### [Work required]
Copy out each line below that has the word "красота" in it.

(Records contained in a dataset)
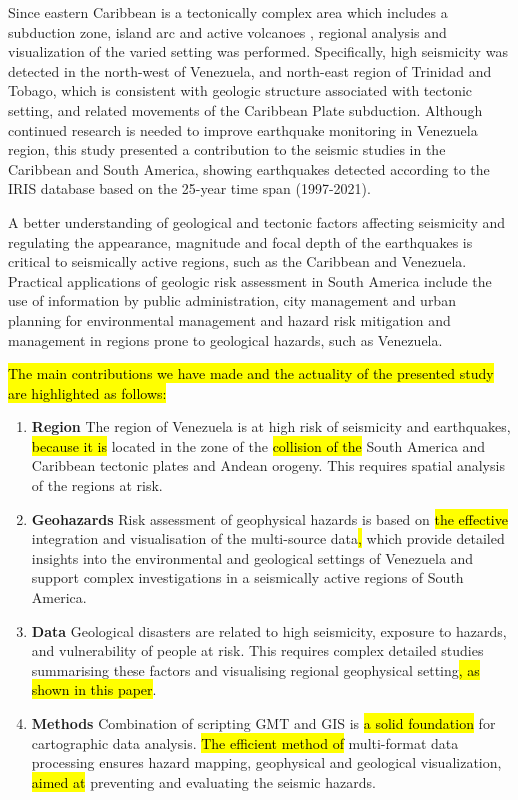 \documentclass[sustainability,article,submit,pdftex,moreauthors]{Definitions/mdpi}
\begin{document}
Since eastern Caribbean is a tectonically complex area which includes a subduction zone, island arc and active volcanoes \cite{Ambeh}, regional analysis and visualization of the varied setting was performed. Specifically, high seismicity was detected in the north-west of Venezuela, and north-east region of Trinidad and Tobago, which is consistent with geologic structure associated with tectonic setting, and related movements of the Caribbean Plate subduction. Although continued research is needed to improve earthquake monitoring in Venezuela region, this study presented a contribution to the seismic studies in the Caribbean and South America, showing earthquakes detected according to the IRIS database based on the 25-year time span (1997-2021). 

A better understanding of geological and tectonic factors affecting seismicity and regulating the appearance, magnitude and focal depth of the earthquakes is critical to seismically active regions, such as the Caribbean and Venezuela. Practical applications of geologic risk assessment in South America include the use of information by public administration, city management and urban planning for environmental management and hazard risk mitigation and management in regions prone to geological hazards, such as Venezuela. 

\hl{The main contributions we have made and the actuality of the presented study are highlighted as follows:}

\begin{enumerate}
  \item \textbf{Region} The region of Venezuela is at high risk of seismicity and earthquakes, \hl{because it is }located in the zone of the\hl{ collision of the }South America and Caribbean tectonic plates and Andean orogeny. This requires spatial analysis of the regions at risk.
  \item \textbf{Geohazards} Risk assessment of geophysical hazards is based on\hl{ the effective }integration and visualisation of the multi-source data\hl{, }which provide detailed insights into the environmental and geological settings of Venezuela and support complex investigations in a seismically active regions of South America. 
    \item \textbf{Data} Geological disasters are related to high seismicity, exposure to hazards, and vulnerability of people at risk. This requires complex detailed studies summarising these factors and visualising regional geophysical setting\hl{, as shown in this paper}.
   \item \textbf{Methods} Combination of scripting GMT and GIS is \hl{a solid foundation} for cartographic data analysis. \hl{The efficient method of }multi-format data processing ensures hazard mapping, geophysical and geological visualization, \hl{aimed at} preventing and evaluating the seismic hazards.
\end{enumerate}
\end{document}
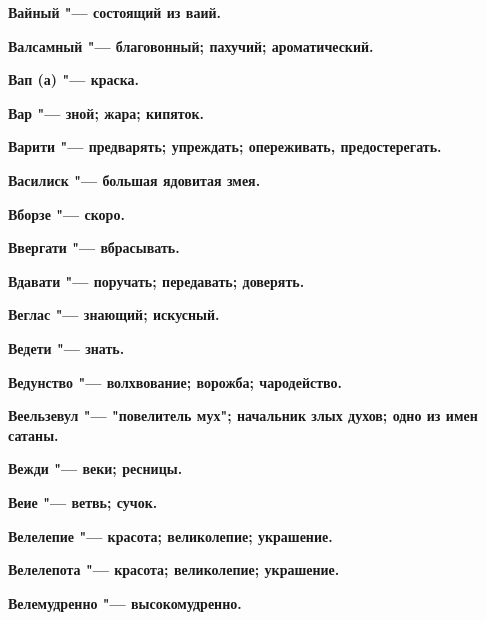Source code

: \bfseries Вайный \normalfont{} "--- состоящий из ваий. 




\bfseries Валсамный \normalfont{} "--- благовонный; пахучий; ароматический. 




\bfseries Вап (а) \normalfont{} "--- краска. 




\bfseries Вар \normalfont{} "--- зной; жара; кипяток. 




\bfseries Варити \normalfont{} "--- предварять; упреждать; опереживать, предостерегать. 




\bfseries Василиск \normalfont{} "--- большая ядовитая змея. 




\bfseries Вборзе \normalfont{} "--- скоро. 




\bfseries Ввергати \normalfont{} "--- вбрасывать. 




\bfseries Вдавати \normalfont{} "--- поручать; передавать; доверять. 




\bfseries Веглас \normalfont{} "--- знающий; искусный. 




\bfseries Ведети \normalfont{} "--- знать. 




\bfseries Ведунство \normalfont{} "--- волхвование; ворожба; чародейство. 




\bfseries Веельзевул \normalfont{} "--- "повелитель мух"; начальник злых духов; одно из имен сатаны. 




\bfseries Вежди \normalfont{} "--- веки; ресницы. 




\bfseries Веие \normalfont{} "--- ветвь; сучок. 




\bfseries Велелепие \normalfont{} "--- красота; великолепие; украшение. 




\bfseries Велелепота \normalfont{} "--- красота; великолепие; украшение. 




\bfseries Велемудренно \normalfont{} "--- высокомудренно. 




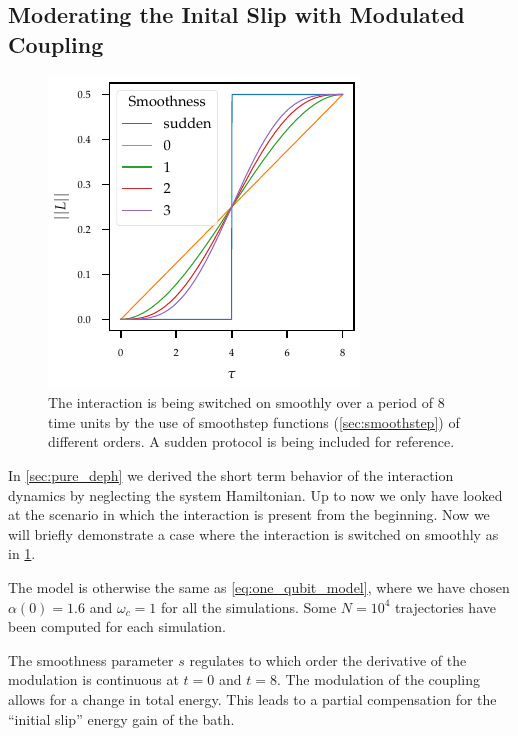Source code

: \subsection{Moderating the Inital Slip with Modulated Coupling}%
\label{sec:moder-init-slip}
\begin{figure}[htp]
  \centering
  \includegraphics{figs/one_bath_mod/modulation_protocols_init.pdf}
  \caption{\label{fig:L_mod_init} The interaction is being switched on
    smoothly over a period of \(8\) time units by the use of
    smoothstep functions (\cref{sec:smoothstep}) of different
    orders. A sudden protocol is being included for reference.}
\end{figure}
In \cref{sec:pure_deph} we derived the short term behavior of the
interaction dynamics by neglecting the system Hamiltonian. Up to now
we only have looked at the scenario in which the interaction is
present from the beginning. Now we will briefly demonstrate a case
where the interaction is switched on smoothly as in
\cref{fig:L_mod_init}.

The model is otherwise the same as \cref{eq:one_qubit_model}, where we
have chosen \(α(0)=1.6\) and \(ω_{c}=1\) for all the simulations. Some
\(N=10^{4}\) trajectories have been computed for each simulation.

The smoothness parameter \(s\) regulates to which order the derivative
of the modulation is continuous at \(t=0\) and \(t=8\). The modulation
of the coupling allows for a change in total energy. This leads to a
partial compensation for the ``initial slip'' energy gain of the bath.


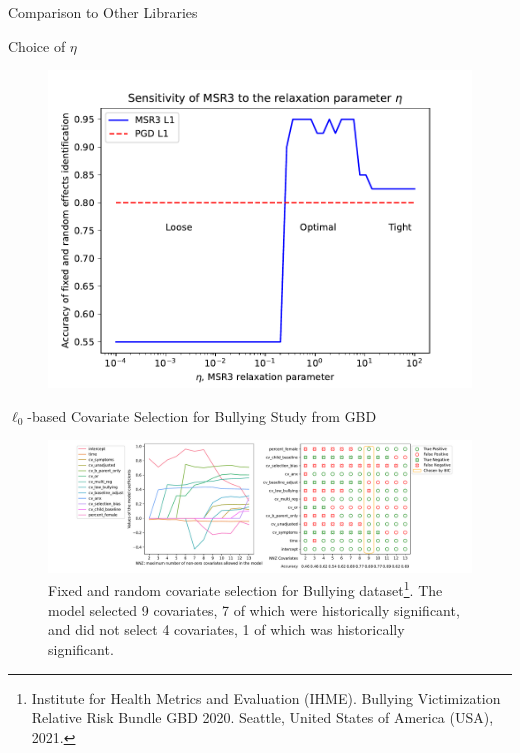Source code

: \documentclass[8pt]{beamer}
\begin{document}
\begin{frame}{Comparison to Other Libraries}
\begin{table}
	
\end{table}
\end{frame}

\begin{frame}{Choice of $\eta$}
	\begin{figure}
		\includegraphics[width=\textwidth]{Figures/eta_L1.pdf}
	\end{figure}
\end{frame}

\begin{frame}{$\ell_0$-based Covariate Selection for Bullying Study from GBD}
	\begin{figure}
		\includegraphics[width=\textwidth]{Figures/bullying_data_assessment_selection.pdf}
		\caption{Fixed and random covariate selection for Bullying dataset\footnote{Institute for Health Metrics and Evaluation (IHME). Bullying Victimization Relative Risk Bundle GBD 2020. Seattle, United States of America (USA), 2021.}. The model selected 9 covariates, 7 of which were historically significant, and did not select 4 covariates, 1 of which was historically significant.}
	\end{figure}
\end{frame}
\end{document}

### [Result of this task]
\bfseries Велелепие \normalfont{} "--- красота; великолепие; украшение. 
\bfseries Велелепота \normalfont{} "--- красота; великолепие; украшение. 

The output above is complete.